The following morning we woke early and took a train downtown to do some free sightseeing . The first idea was to take the 25 minute Staten Island Ferry trip and see the Statue of Liberty & Ellis Island from the boat. The second was to join the Sandemans Free Walking Tour.

Using the Subway was quick and easy and we bought a Metro Card to get around for the whole 48 hours. It's much cheaper than getting taxi's and much quicker than being stuck in notoriously slow New York Traffic with the meter running! We headed for Bowling Green in Manhattan, and after stopping for Breakfast in a nearby coffee shop, we took a walk up to the huge Staten Island Ferry Terminal.



The Staten Island Ferry is one of the last remaining vestiges of an entire system in New York City that transported people between Manhattan and its future boroughs long before any bridges were built. In Staten Island, the northern shores were spiked in piers, and competing ferry operators braved the busy waters of New York harbor. Today the Staten Island Ferry provides 22 million people a year and 70,000 passengers a day, with ferry service between St. George on Staten Island and Whitehall Street in lower Manhattan. The 5 mile, 25 minute ride also provides a majestic view of New York Harbor and a no-hassle boat ride - and its all for free! One guide book calls it "One of the world's greatest (and shortest) water voyages." From the deck of the ferry you will have a perfect view of The Statue of Liberty and Ellis Island. You'll see the skyscrapers and bridges of Lower Manhattan receding as you pull away and getting closer to you as you return. This is a great way to get the full perspective of the New York skyline very early into your 48 hours! It is a totally iconic view and it really feels like you are in one of the many famous movie scenes it has starred in....New York... New York! What a wonderful town....

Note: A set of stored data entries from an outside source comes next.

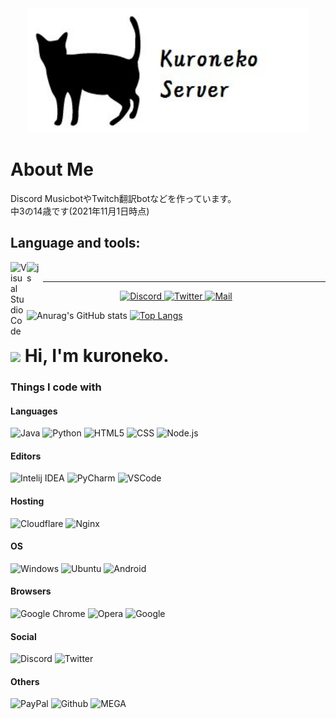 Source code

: <div align="center">
  <a href="https://kuroneko6423.com">
      <img src="kuronekoServer.jpg" alt="KuronekoServer" width="450">
    </a>
 </div>
 
# About Me
Discord MusicbotやTwitch翻訳botなどを作っています。<br>
中3の14歳です(2021年11月1日時点)

## Language and tools:
<img align="left" alt="Visual Studio Code" width="26px" src="https://i.imgur.com/LwSdAlE.png" />

<img align="left" alt="js" width="26px" src="https://i.imgur.com/0nw4gYG.png" />  <br>

---

<div align="center">
  <a href="https://discord.gg/Y6w5Jv3EAR">
      <img src="https://i.imgur.com/ozcp5wz.png" alt="Discord" width="80">
    </a>
  <a href="https://twitter.com/kuroneko6423">
      <img src="https://i.imgur.com/dymuNOd.png" alt="Twitter" width="80">
  </a>
  <a href="support@kuroneko6423.com" >
    <img src="https://i.imgur.com/3K0Z67T.png" alt="Mail" width="80">
  </a>
  
</div>

![Anurag's GitHub stats](https://github-readme-stats.vercel.app/api?username=kuroneko6423&show_icons=true&theme=radical)
[![Top Langs](https://github-readme-stats.vercel.app/api/top-langs/?username=kuroneko6423)](https://github.com/anuraghazra/github-readme-stats)


<h1><img src="https://cdn.discordapp.com/emojis/861062999330521108.gif" width="30"/> Hi, I'm kuroneko.</h1>
<h3>Things I code with</h3>
<h4>Languages</h4>
<p>
  <img alt="Java" src="https://img.shields.io/badge/java-%23ED8B00.svg?style=flat-square&logo=java&logoColor=white" /> 
  <img alt="Python" src="https://img.shields.io/badge/python-3670A0?style=flat-square&logo=python&logoColor=ffdd54" />
  <img alt="HTML5" src="https://img.shields.io/badge/html5-%23E34F26.svg?style=flat-square&logo=html5&logoColor=white" />
  <img alt="CSS" src="https://img.shields.io/badge/css3-%231572B6.svg?style=flat-square&logo=css3&logoColor=white" />
  <img alt="Node.js" src="https://img.shields.io/badge/node.js-6DA55F?style=flat-square&logo=node.js&logoColor=white" />
</p>
<h4>Editors</h4>
<p>
  <img alt="Intelij IDEA" src="https://img.shields.io/badge/IntelliJIDEA-000000.svg?style=flat-square&logo=intellij-idea&logoColor=white" />
  <img alt="PyCharm" src="https://img.shields.io/badge/pycharm-143?style=flat-square&logo=pycharm&logoColor=black&color=black&labelColor=green" />
  <img alt="VSCode" src="https://img.shields.io/badge/Visual%20Studio%20Code-0078d7.svg?style=flat-square&logo=visual-studio-code&logoColor=white" />
</p>
<h4>Hosting</h4>
<p>
  <img alt="Cloudflare" src="https://img.shields.io/badge/Cloudflare-F38020?style=flat-square&logo=Cloudflare&logoColor=white" />
  <img alt="Nginx" src="https://img.shields.io/badge/nginx-%23009639.svg?style=flat-square&logo=nginx&logoColor=white" />
</p>
<h4>OS</h4>
<p>
  <img alt="Windows" src="https://img.shields.io/badge/Windows-0078D6?style=flat-square&logo=windows&logoColor=white" />
  <img alt="Ubuntu" src="https://img.shields.io/badge/Ubuntu-E95420?style=flat-square&logo=ubuntu&logoColor=white" />
  <img alt="Android" src="https://img.shields.io/badge/Android-3DDC84?style=flat-square&logo=android&logoColor=white" />
</p>
<h4>Browsers</h4>
<p>
  <img alt="Google Chrome" src="https://img.shields.io/badge/Google%20Chrome-4285F4?style=flat-square&logo=GoogleChrome&logoColor=white" />
  <img alt="Opera" src="https://img.shields.io/badge/Opera-FF1B2D?style=flat-square&logo=Opera&logoColor=white" />
  <img alt="Google" src="https://img.shields.io/badge/google-4285F4?style=flat-square&logo=google&logoColor=white" />
</p>
<h4>Social</h4>
<p>
  <img alt="Discord" src="https://img.shields.io/discord/867038364552396860?label=Discord%20Bot%20support%20Server&style=flat-square" />
  <img alt="Twitter" src="https://img.shields.io/twitter/follow/kuroneko6423?label=%40kuroneko6423&style=social" />
</p>
<h4>Others</h4>
<p>
  <img alt="PayPal" src="https://img.shields.io/badge/PayPal-00457C?style=flat-square&logo=paypal&logoColor=white" />
  <img alt="Github" src="https://img.shields.io/badge/github-%23121011.svg?style=flat-square&logo=github&logoColor=white" />
  <img alt="MEGA" src="https://img.shields.io/badge/Mega-%23D90007.svg?style=flat-square&logo=Mega&logoColor=white" />
</p>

At 11am we were due to meet our Sandeman's New York Guide outside The National Museuem of The American Indian. Sandeman's offer a fantastic free Midtown walking tour which takes in a lot of the main sights in just 2 and a half hours and gives you great background info on the history of the city. After a quick wander around the Bowling Green Park area we met up with Zev, our native New Yorker guide and the rest of the small group who we would be sharing our morning with.


Zev began by telling us the history of Bowling Green, New York's oldest green space, and we also saw the famous Golden Charging Bull statue and the old Cunard Buildings - which are now home to trendy restaurant chain Cipriani.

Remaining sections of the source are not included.